What is the easiest way to show that $$ \lvert \mathbb{N}^\mathbb{R} \rvert = \mathcal{P}(\mathbb{R}) ? $$ I already know one cumbersome method, but I'd like to know if there is a simpler/cleverer way.
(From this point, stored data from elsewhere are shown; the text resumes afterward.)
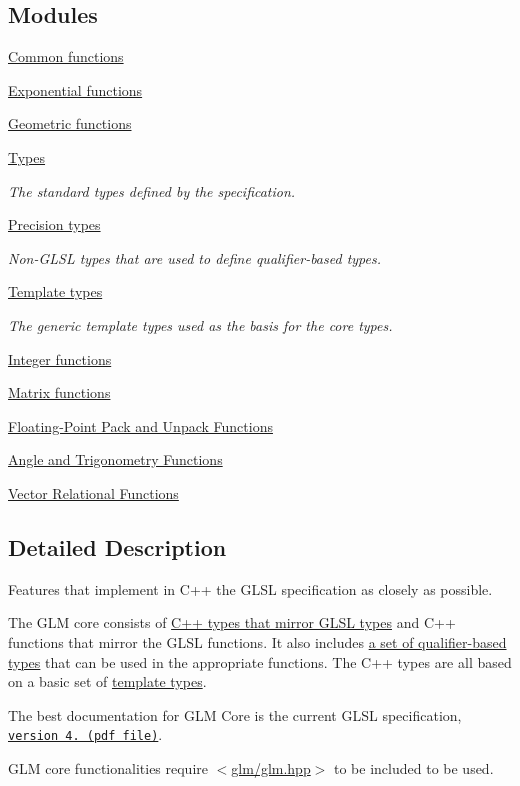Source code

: \subsection*{Modules}
\begin{DoxyCompactItemize}
\item 
\hyperlink{group__core__func__common}{Common functions}
\item 
\hyperlink{group__core__func__exponential}{Exponential functions}
\item 
\hyperlink{group__core__func__geometric}{Geometric functions}
\item 
\hyperlink{group__core__types}{Types}
\begin{DoxyCompactList}\small\item\em The standard types defined by the specification. \end{DoxyCompactList}\item 
\hyperlink{group__core__precision}{Precision types}
\begin{DoxyCompactList}\small\item\em Non-\/\+G\+L\+SL types that are used to define qualifier-\/based types. \end{DoxyCompactList}\item 
\hyperlink{group__core__template}{Template types}
\begin{DoxyCompactList}\small\item\em The generic template types used as the basis for the core types. \end{DoxyCompactList}\item 
\hyperlink{group__core__func__integer}{Integer functions}
\item 
\hyperlink{group__core__func__matrix}{Matrix functions}
\item 
\hyperlink{group__core__func__packing}{Floating-\/\+Point Pack and Unpack Functions}
\item 
\hyperlink{group__core__func__trigonometric}{Angle and Trigonometry Functions}
\item 
\hyperlink{group__core__func__vector__relational}{Vector Relational Functions}
\end{DoxyCompactItemize}


\subsection{Detailed Description}
Features that implement in C++ the G\+L\+SL specification as closely as possible. 

The G\+LM core consists of \hyperlink{group__core__types}{C++ types that mirror G\+L\+SL types} and C++ functions that mirror the G\+L\+SL functions. It also includes \hyperlink{group__core__precision}{a set of qualifier-\/based types} that can be used in the appropriate functions. The C++ types are all based on a basic set of \hyperlink{group__core__template}{template types}.

The best documentation for G\+LM Core is the current G\+L\+SL specification, \href{http://www.opengl.org/registry/doc/GLSLangSpec.4.20.8.clean.pdf}{\tt version 4. (pdf file)}.

G\+LM core functionalities require $<$\hyperlink{glm_8hpp}{glm/glm.\+hpp}$>$ to be included to be used. 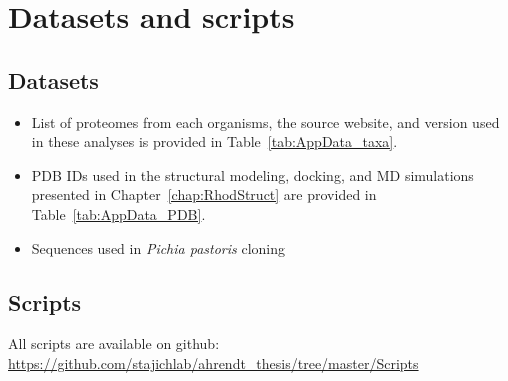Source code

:\chapter{Datasets and scripts}
\label{app:Data}
\section*{Datasets}
\begin{itemize}
  \item List of proteomes from each organisms, the source website, and version used in these analyses is provided in Table~\ref{tab:AppData_taxa}.\\
  \item PDB IDs used in the structural modeling, docking, and MD simulations presented in Chapter~\ref{chap:RhodStruct} are provided in Table~\ref{tab:AppData_PDB}.\\
  \item Sequences used in \textit{Pichia pastoris} cloning \\
\end{itemize}
\section*{Scripts}
All scripts are available on github: \url{https://github.com/stajichlab/ahrendt_thesis/tree/master/Scripts}
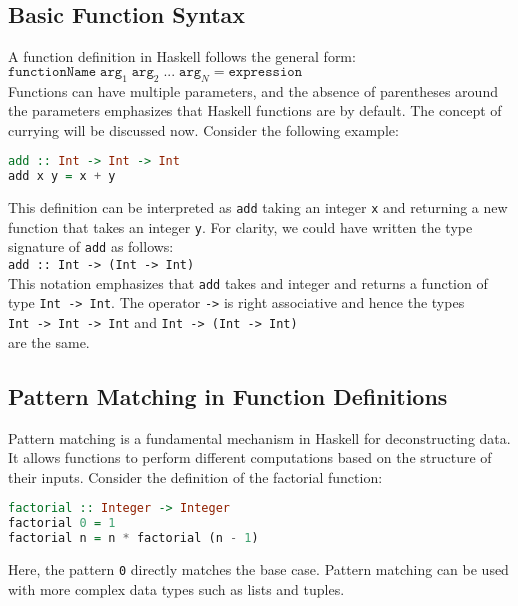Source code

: \subsection{Basic Function Syntax}
A function definition in Haskell follows the general form:
\\[0.2cm]
\hspace*{1.3cm}
$\texttt{functionName} \;\mathtt{arg}_1 \;\mathtt{arg}_2\; ... \;\mathtt{arg}_N = \mathtt{expression}$
\\[0.2cm]
Functions can have multiple parameters, and the absence of parentheses around the parameters emphasizes that
Haskell functions are  by default.  The concept of currying will be discussed now.
Consider the following example: 
\begin{lstlisting}[style=haskellstyle, language=Haskell]
add :: Int -> Int -> Int 
add x y = x + y 
\end{lstlisting}
This definition can be interpreted as \texttt{add} taking an integer \texttt{x} and returning a new
function that takes an integer \texttt{y}.   For clarity, we could have written the type signature of
\texttt{add} as follows:
\\[0.2cm]
\hspace*{1.3cm}
\texttt{add :: Int -> (Int -> Int)}
\\[0.2cm]
This notation emphasizes that \texttt{add} takes and integer and returns a function of type \texttt{Int -> Int}.
The operator \texttt{->} is right associative and hence the types
\\[0.2cm]
\hspace*{1.3cm}
\texttt{Int -> Int -> Int} \quad and \quad \texttt{Int -> (Int -> Int)}
\\[0.2cm]
are the same.


\subsection{Pattern Matching in Function Definitions}
Pattern matching is a fundamental mechanism in Haskell for deconstructing data. It allows functions to perform
different computations based on the structure of their inputs. Consider the definition of the factorial
function: 
\begin{lstlisting}[style=haskellstyle, language=Haskell]
factorial :: Integer -> Integer
factorial 0 = 1
factorial n = n * factorial (n - 1)
\end{lstlisting}
Here, the pattern \texttt{0} directly matches the base case. Pattern matching can be used with more complex data types such as lists and tuples.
If there's a technique that just uses basic cardinal arithmetic, that would be perfect.
Another question I have is:
Could using the heuristics \begin{align*} \lvert \mathbb{N}^{\mathbb{R}} \rvert \cong \lvert \mathbb{Z}^\mathbb{R} \rvert \cong \lvert 2^\mathbb{R} \rvert &= \mathcal{P}(\mathbb{R}) \\ \lvert \mathbb{N}^\mathbb{N} \rvert \cong \lvert \mathbb{N}^\mathbb{Z} \rvert \cong \lvert \mathbb{Z}^\mathbb{N} \rvert \cong \lvert \mathbb{Z}^\mathbb{Z} \rvert \cong \lvert 2^\mathbb{N} \rvert \cong \lvert 2^\mathbb{Z} \rvert &= \mathcal{P}(\mathbb{N}) \end{align*} get me into a lot of trouble?
We have an injective map $\mathcal P(\Bbb R)\to\Bbb N^{\Bbb R} $ given by $ A\mapsto \mathbf 1_A$, where $\mathbf 1_A(x)=\begin{cases}1&x\in A\\0&x\notin A\end{cases}$.
We obtain an injective map $\Bbb N^{\Bbb R}\to \mathcal P(\Bbb R)$ by mapping $f\colon \Bbb R\to\Bbb N$ to $\{\,g(x)+f(x)\mid x\in \Bbb R\,\}$, where $g\colon \Bbb R\to [0,1)$ is an injective map, e.g., $g(x)=\frac1{e^x+1}$.
Then $|\mathcal P(\Bbb R)|=|\Bbb N^{\Bbb R}|$ follows by Schröder-Bernstein.